Copy exactly the last part of the entries, starting from the line with "of type Aztec" and including the final line.
Raw data below:
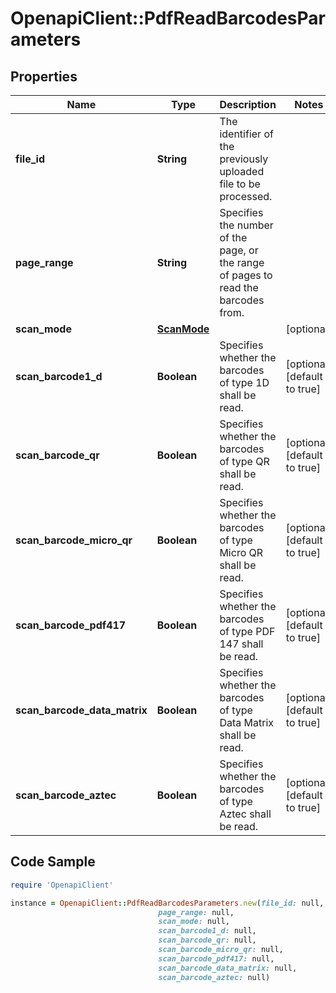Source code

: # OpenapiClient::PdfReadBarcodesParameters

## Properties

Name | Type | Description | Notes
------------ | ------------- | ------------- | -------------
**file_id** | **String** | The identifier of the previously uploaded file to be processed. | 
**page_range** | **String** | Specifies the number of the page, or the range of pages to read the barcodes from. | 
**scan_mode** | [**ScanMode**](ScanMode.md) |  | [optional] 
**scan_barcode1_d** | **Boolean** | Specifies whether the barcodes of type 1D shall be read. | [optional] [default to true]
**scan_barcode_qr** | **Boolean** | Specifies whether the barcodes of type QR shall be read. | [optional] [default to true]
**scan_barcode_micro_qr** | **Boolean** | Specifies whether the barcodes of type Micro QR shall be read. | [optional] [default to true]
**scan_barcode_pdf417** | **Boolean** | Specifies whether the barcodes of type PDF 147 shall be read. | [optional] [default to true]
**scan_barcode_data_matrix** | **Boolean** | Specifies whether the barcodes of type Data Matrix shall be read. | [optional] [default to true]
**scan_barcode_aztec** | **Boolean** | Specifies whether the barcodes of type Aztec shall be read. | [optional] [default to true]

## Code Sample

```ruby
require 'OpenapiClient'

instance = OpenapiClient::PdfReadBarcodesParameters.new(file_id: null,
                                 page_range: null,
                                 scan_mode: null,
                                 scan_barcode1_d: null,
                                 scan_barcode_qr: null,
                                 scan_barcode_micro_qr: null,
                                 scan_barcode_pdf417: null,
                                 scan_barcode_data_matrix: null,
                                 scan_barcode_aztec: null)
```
End of Raw data.
Task solution:
**scan_barcode_aztec** | **Boolean** | Specifies whether the barcodes of type Aztec shall be read. | [optional] [default to true]

## Code Sample

```ruby
require 'OpenapiClient'

instance = OpenapiClient::PdfReadBarcodesParameters.new(file_id: null,
                                 page_range: null,
                                 scan_mode: null,
                                 scan_barcode1_d: null,
                                 scan_barcode_qr: null,
                                 scan_barcode_micro_qr: null,
                                 scan_barcode_pdf417: null,
                                 scan_barcode_data_matrix: null,
                                 scan_barcode_aztec: null)
```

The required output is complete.